Attacks on vitamins are increasing . What’s behind it? Who might profit most by discouraging you from taking vitamins and other supplements? Is Big Pharma’s huge advertising budget strangling objective science reporting in medical journals and the popular media?
Do some researchers with pharmaceutical ties and bias, “rig” studies to make supplements fail? Does the press silence favorable facts about supplements to avoid offending drug advertisers?
Here’s what Ray Sahelian, MD, a respected author and expert on supplements, writes in his March newsletter: “More doctors are realizing how billions of dollars spent by the pharmaceutical industry does influence opinions.” He says he increasingly distrusts information from “the government and the medical establishment.”
“I’m starting to suspect that the New England Journal of Medicine has a strong bias against supplements…due either to a purely philosophical viewpoint or …to money reasons,” Dr. Sahelian says, noting that the journal repeatedly publishes studies discrediting supplements, and rarely does articles supporting them.
A recent example from NEJM: Researchers said saw palmetto doesn’t work, because low doses did not alleviate moderate-to-severe symptoms of enlarged prostate. Yet, dozens of tests find it effective against mild to moderate symptoms. Experts never advocated it for severe cases.
It’s a trick to discredit a supplement: Test it in ways it’s not been claimed to work and when it fails, as expected, declare it ”worthless.” This tactic has been used to discredit Ginkgo, St. John’s wort, and glucosamine-chondroitin. And if a supplement succeeds, press releases sometimes twist the findings to hide or downplay that fact.

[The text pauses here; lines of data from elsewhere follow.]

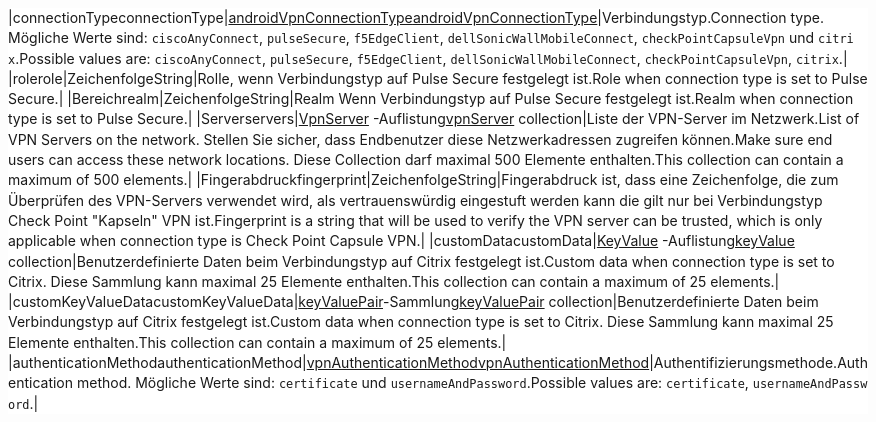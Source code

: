 |<span data-ttu-id="141a2-171">connectionType</span><span class="sxs-lookup"><span data-stu-id="141a2-171">connectionType</span></span>|[<span data-ttu-id="141a2-172">androidVpnConnectionType</span><span class="sxs-lookup"><span data-stu-id="141a2-172">androidVpnConnectionType</span></span>](../resources/intune-deviceconfig-androidvpnconnectiontype.md)|<span data-ttu-id="141a2-173">Verbindungstyp.</span><span class="sxs-lookup"><span data-stu-id="141a2-173">Connection type.</span></span> <span data-ttu-id="141a2-174">Mögliche Werte sind: `ciscoAnyConnect`, `pulseSecure`, `f5EdgeClient`, `dellSonicWallMobileConnect`, `checkPointCapsuleVpn` und `citrix`.</span><span class="sxs-lookup"><span data-stu-id="141a2-174">Possible values are: `ciscoAnyConnect`, `pulseSecure`, `f5EdgeClient`, `dellSonicWallMobileConnect`, `checkPointCapsuleVpn`, `citrix`.</span></span>|
|<span data-ttu-id="141a2-175">role</span><span class="sxs-lookup"><span data-stu-id="141a2-175">role</span></span>|<span data-ttu-id="141a2-176">Zeichenfolge</span><span class="sxs-lookup"><span data-stu-id="141a2-176">String</span></span>|<span data-ttu-id="141a2-177">Rolle, wenn Verbindungstyp auf Pulse Secure festgelegt ist.</span><span class="sxs-lookup"><span data-stu-id="141a2-177">Role when connection type is set to Pulse Secure.</span></span>|
|<span data-ttu-id="141a2-178">Bereich</span><span class="sxs-lookup"><span data-stu-id="141a2-178">realm</span></span>|<span data-ttu-id="141a2-179">Zeichenfolge</span><span class="sxs-lookup"><span data-stu-id="141a2-179">String</span></span>|<span data-ttu-id="141a2-180">Realm Wenn Verbindungstyp auf Pulse Secure festgelegt ist.</span><span class="sxs-lookup"><span data-stu-id="141a2-180">Realm when connection type is set to Pulse Secure.</span></span>|
|<span data-ttu-id="141a2-181">Server</span><span class="sxs-lookup"><span data-stu-id="141a2-181">servers</span></span>|<span data-ttu-id="141a2-182">[VpnServer](../resources/intune-deviceconfig-vpnserver.md) -Auflistung</span><span class="sxs-lookup"><span data-stu-id="141a2-182">[vpnServer](../resources/intune-deviceconfig-vpnserver.md) collection</span></span>|<span data-ttu-id="141a2-183">Liste der VPN-Server im Netzwerk.</span><span class="sxs-lookup"><span data-stu-id="141a2-183">List of VPN Servers on the network.</span></span> <span data-ttu-id="141a2-184">Stellen Sie sicher, dass Endbenutzer diese Netzwerkadressen zugreifen können.</span><span class="sxs-lookup"><span data-stu-id="141a2-184">Make sure end users can access these network locations.</span></span> <span data-ttu-id="141a2-185">Diese Collection darf maximal 500 Elemente enthalten.</span><span class="sxs-lookup"><span data-stu-id="141a2-185">This collection can contain a maximum of 500 elements.</span></span>|
|<span data-ttu-id="141a2-186">Fingerabdruck</span><span class="sxs-lookup"><span data-stu-id="141a2-186">fingerprint</span></span>|<span data-ttu-id="141a2-187">Zeichenfolge</span><span class="sxs-lookup"><span data-stu-id="141a2-187">String</span></span>|<span data-ttu-id="141a2-188">Fingerabdruck ist, dass eine Zeichenfolge, die zum Überprüfen des VPN-Servers verwendet wird, als vertrauenswürdig eingestuft werden kann die gilt nur bei Verbindungstyp Check Point "Kapseln" VPN ist.</span><span class="sxs-lookup"><span data-stu-id="141a2-188">Fingerprint is a string that will be used to verify the VPN server can be trusted, which is only applicable when connection type is Check Point Capsule VPN.</span></span>|
|<span data-ttu-id="141a2-189">customData</span><span class="sxs-lookup"><span data-stu-id="141a2-189">customData</span></span>|<span data-ttu-id="141a2-190">[KeyValue](../resources/intune-deviceconfig-keyvalue.md) -Auflistung</span><span class="sxs-lookup"><span data-stu-id="141a2-190">[keyValue](../resources/intune-deviceconfig-keyvalue.md) collection</span></span>|<span data-ttu-id="141a2-191">Benutzerdefinierte Daten beim Verbindungstyp auf Citrix festgelegt ist.</span><span class="sxs-lookup"><span data-stu-id="141a2-191">Custom data when connection type is set to Citrix.</span></span> <span data-ttu-id="141a2-192">Diese Sammlung kann maximal 25 Elemente enthalten.</span><span class="sxs-lookup"><span data-stu-id="141a2-192">This collection can contain a maximum of 25 elements.</span></span>|
|<span data-ttu-id="141a2-193">customKeyValueData</span><span class="sxs-lookup"><span data-stu-id="141a2-193">customKeyValueData</span></span>|<span data-ttu-id="141a2-194">[keyValuePair](../resources/intune-shared-keyvaluepair.md)-Sammlung</span><span class="sxs-lookup"><span data-stu-id="141a2-194">[keyValuePair](../resources/intune-shared-keyvaluepair.md) collection</span></span>|<span data-ttu-id="141a2-195">Benutzerdefinierte Daten beim Verbindungstyp auf Citrix festgelegt ist.</span><span class="sxs-lookup"><span data-stu-id="141a2-195">Custom data when connection type is set to Citrix.</span></span> <span data-ttu-id="141a2-196">Diese Sammlung kann maximal 25 Elemente enthalten.</span><span class="sxs-lookup"><span data-stu-id="141a2-196">This collection can contain a maximum of 25 elements.</span></span>|
|<span data-ttu-id="141a2-197">authenticationMethod</span><span class="sxs-lookup"><span data-stu-id="141a2-197">authenticationMethod</span></span>|[<span data-ttu-id="141a2-198">vpnAuthenticationMethod</span><span class="sxs-lookup"><span data-stu-id="141a2-198">vpnAuthenticationMethod</span></span>](../resources/intune-deviceconfig-vpnauthenticationmethod.md)|<span data-ttu-id="141a2-199">Authentifizierungsmethode.</span><span class="sxs-lookup"><span data-stu-id="141a2-199">Authentication method.</span></span> <span data-ttu-id="141a2-200">Mögliche Werte sind: `certificate` und `usernameAndPassword`.</span><span class="sxs-lookup"><span data-stu-id="141a2-200">Possible values are: `certificate`, `usernameAndPassword`.</span></span>|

“Is it a conspiracy? Are some medical journals just a marketing tool for the drug companies?” asks Dr. Sahelian. ”Is the same true for financially distressed newspapers that increasingly seek pharmaceutical dollars to survive?” I ask as a journalist.
To what extent it is true is unknown. But there is enough reasonable suspicion to make you wonder when you see so many blatantly anti-supplement reports. And they are likely to increase, along with the flood of pharmaceutical dollars that go to prop up and corrupt our main sources of medical and health information.